Original description from the Project Euler:

It is possible to show that the square root of two can be expressed as an infinite continued fraction.

\[\sqrt 2 =1+ \frac 1 {2+ \frac 1 {2 +\frac 1 {2+ \dots}}}\]

By expanding this for the first four iterations, we get:

\[1 + \frac 1 2 = \frac 32 = 1.5\] \[1 + \frac 1 {2 + \frac 1 2} = \frac 7 5 = 1.4\] \[1 + \frac 1 {2 + \frac 1 {2+\frac 1 2}} = \frac {17}{12} = 1.41666 \dots\] \[1 + \frac 1 {2 + \frac 1 {2+\frac 1 {2+\frac 1 2}}} = \frac {41}{29} = 1.41379 \dots\]

The next three expansions are \(\frac {99}{70}\), \(\frac {239}{169}\), and \(\frac {577}{408}\), but the eighth expansion, \(\frac {1393}{985}\), is the first example where the number of digits in the numerator exceeds the number of digits in the denominator.

In the first one-thousand expansions, how many fractions contain a numerator with more digits than the denominator?

Solution:

By observation of the construction of this number sequence, we can identify that a new denominator comes from the sum of its prior numerator and denominator, while a new numerator comes from the sum of the prior denominator and the new denominator. For example, for the first fraction, we have \(\frac {3}{2}\). For the second fraction, we have \(\frac {2+(3+2)}{3+2}\).

Also because of this construction, by the Euclidean algorithm, we can show that all the pairs of numerators and denominators in this sequence are coprime, i.e. no common divisor greater than 1 exists between the numerator and the denominator. For example, regarding the third fraction \(\frac {17}{12}\),

\[17 = 12+5\] \[12 = 5 \times 2 + 2 = 5 + 7\] \[5 = 2 \times 2 + 1 = 2+3\]

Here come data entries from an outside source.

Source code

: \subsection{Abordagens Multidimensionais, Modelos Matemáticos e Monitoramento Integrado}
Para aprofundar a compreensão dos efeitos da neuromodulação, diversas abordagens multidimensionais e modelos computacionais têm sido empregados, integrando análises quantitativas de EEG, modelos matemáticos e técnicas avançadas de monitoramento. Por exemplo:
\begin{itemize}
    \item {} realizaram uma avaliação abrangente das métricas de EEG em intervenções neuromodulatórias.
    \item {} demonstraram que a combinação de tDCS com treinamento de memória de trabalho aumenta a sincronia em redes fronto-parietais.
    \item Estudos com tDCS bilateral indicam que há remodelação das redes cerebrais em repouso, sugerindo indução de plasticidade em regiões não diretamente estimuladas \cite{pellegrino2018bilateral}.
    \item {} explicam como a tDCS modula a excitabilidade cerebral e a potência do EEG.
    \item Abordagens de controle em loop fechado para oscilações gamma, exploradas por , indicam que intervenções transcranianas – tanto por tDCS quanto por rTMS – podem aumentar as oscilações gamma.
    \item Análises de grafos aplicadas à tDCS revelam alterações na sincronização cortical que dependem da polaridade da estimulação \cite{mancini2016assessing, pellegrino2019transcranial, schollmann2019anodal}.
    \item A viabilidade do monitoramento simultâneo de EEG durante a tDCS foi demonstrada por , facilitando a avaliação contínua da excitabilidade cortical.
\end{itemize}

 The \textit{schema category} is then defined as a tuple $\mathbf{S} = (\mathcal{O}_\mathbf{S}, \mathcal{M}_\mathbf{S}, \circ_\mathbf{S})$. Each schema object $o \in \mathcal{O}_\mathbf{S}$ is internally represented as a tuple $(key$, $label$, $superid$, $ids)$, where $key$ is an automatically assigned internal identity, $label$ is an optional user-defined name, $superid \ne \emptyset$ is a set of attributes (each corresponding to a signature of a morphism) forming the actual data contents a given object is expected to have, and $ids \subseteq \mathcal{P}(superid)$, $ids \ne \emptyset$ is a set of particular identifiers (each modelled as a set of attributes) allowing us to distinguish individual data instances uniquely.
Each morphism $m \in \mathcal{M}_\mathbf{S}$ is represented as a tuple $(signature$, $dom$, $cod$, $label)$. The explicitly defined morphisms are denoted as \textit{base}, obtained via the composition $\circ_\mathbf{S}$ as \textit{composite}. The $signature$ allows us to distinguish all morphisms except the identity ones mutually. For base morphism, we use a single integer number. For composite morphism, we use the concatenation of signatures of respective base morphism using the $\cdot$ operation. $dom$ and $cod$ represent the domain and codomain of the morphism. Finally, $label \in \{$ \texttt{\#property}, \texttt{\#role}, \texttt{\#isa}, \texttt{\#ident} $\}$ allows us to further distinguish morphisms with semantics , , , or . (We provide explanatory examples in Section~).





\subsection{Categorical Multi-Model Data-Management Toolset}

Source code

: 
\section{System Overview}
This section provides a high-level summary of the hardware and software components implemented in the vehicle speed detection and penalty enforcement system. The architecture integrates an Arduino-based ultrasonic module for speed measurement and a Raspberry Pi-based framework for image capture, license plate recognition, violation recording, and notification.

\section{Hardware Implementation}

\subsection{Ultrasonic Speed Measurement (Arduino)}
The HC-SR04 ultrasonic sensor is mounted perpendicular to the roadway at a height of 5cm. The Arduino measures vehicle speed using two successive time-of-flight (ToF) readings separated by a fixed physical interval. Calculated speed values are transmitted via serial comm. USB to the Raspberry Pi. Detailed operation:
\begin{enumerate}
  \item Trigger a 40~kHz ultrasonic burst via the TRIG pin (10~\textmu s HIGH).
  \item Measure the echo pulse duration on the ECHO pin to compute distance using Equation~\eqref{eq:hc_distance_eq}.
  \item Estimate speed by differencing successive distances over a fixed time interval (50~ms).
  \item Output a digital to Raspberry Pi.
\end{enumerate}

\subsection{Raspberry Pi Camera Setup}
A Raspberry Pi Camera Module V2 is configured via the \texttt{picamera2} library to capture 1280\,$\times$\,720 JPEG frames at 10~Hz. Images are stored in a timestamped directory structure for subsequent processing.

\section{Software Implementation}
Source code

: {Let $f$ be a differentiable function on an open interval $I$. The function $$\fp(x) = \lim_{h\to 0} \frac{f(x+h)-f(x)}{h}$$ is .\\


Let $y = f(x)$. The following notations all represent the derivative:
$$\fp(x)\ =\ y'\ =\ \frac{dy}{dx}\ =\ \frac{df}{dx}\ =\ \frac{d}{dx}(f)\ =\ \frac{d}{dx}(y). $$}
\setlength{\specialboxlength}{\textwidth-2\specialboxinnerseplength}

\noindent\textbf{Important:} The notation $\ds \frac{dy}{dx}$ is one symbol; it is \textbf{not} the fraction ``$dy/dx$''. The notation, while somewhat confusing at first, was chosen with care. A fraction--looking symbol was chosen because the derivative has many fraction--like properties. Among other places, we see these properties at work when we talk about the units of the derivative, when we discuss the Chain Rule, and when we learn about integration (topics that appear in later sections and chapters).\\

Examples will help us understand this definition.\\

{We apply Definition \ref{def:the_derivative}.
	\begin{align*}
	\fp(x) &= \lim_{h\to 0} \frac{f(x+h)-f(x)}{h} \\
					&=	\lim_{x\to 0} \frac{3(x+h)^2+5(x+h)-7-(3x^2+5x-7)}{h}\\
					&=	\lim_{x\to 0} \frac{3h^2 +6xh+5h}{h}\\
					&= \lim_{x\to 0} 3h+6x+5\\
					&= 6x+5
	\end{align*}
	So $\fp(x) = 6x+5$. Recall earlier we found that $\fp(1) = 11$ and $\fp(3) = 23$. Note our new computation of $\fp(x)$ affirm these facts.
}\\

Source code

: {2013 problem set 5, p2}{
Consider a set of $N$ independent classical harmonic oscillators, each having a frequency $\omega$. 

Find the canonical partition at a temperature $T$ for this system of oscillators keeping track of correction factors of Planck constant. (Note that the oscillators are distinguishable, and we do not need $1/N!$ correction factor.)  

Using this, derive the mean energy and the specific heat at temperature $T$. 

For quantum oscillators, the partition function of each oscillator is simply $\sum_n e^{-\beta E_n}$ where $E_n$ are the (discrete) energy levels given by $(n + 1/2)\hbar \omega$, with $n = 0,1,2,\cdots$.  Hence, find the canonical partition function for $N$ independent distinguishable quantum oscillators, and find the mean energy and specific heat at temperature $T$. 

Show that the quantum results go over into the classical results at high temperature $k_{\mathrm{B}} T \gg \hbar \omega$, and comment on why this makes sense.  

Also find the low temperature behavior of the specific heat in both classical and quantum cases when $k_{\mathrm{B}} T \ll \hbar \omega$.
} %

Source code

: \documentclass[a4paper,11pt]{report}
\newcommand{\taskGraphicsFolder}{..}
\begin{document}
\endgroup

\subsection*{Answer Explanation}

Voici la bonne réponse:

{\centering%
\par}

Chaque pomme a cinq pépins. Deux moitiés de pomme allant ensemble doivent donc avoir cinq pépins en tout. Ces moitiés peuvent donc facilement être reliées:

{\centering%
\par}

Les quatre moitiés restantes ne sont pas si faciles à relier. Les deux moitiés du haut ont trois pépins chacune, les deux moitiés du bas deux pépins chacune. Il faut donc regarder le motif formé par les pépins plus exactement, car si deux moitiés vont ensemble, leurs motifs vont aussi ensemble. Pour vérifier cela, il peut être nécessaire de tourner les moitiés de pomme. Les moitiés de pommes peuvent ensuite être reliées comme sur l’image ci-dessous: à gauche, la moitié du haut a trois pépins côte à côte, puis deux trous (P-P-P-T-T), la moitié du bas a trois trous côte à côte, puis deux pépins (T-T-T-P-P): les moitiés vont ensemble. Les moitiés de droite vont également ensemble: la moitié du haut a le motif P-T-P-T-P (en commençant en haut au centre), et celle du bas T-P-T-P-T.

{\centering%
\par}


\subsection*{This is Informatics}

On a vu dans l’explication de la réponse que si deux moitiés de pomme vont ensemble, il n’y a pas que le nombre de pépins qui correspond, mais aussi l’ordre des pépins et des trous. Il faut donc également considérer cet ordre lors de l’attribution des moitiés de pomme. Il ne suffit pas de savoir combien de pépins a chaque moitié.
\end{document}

Therefore, the greatest common divisor between 17 and 12 is 1. We can also identify the numerators and denominators of the first and the second fractions in this process of the Euclidean algorithm. It follows that all the numerators and denominators in fractions in the sequence have a greatest common divisor of 1 by mathematical induction. Namely, all the pairs of numerators and denominators in this sequence are coprime so we do not need to consider the reduction of the fractions. Therefore, we can use data types of double instead of a very long integer as it provides sufficient precision.

Source code in Python:

def solve_square_root_convergents():
    """This function is a wrapper function designed to solve the Square root convergents 
    problem (problem 57) in the ProjectEuler.
    
    return:
        count: the number of fractions containing a numerator with more digits than the 
        denominator in the first one-thousand expansions.
    """
    import math
    a = 2 #the first denominator
    b = 3 #the first numerator
    c = 0
    d = 0
    count = 0 #the number of fractions contain a numerator with more digits than the denominator
    for i in range(2,1001):
        c = a + b #the next denominator
        d = c + a #the next numerator
        a = c
        b = d
        if math.floor(math.log10(b)) - math.floor(math.log10(a)) == 1 :
            #if the numerator have more digits than the denominator
            count += 1
        if i == 800 : #reduce the number to avoid reaching the limits of double
            b= b/1e100
            a= a/1e100
    return count

print(solve_square_root_convergents()) #153

Reference:

Project Euler. Square root convergents. https://projecteuler.net/problem=57.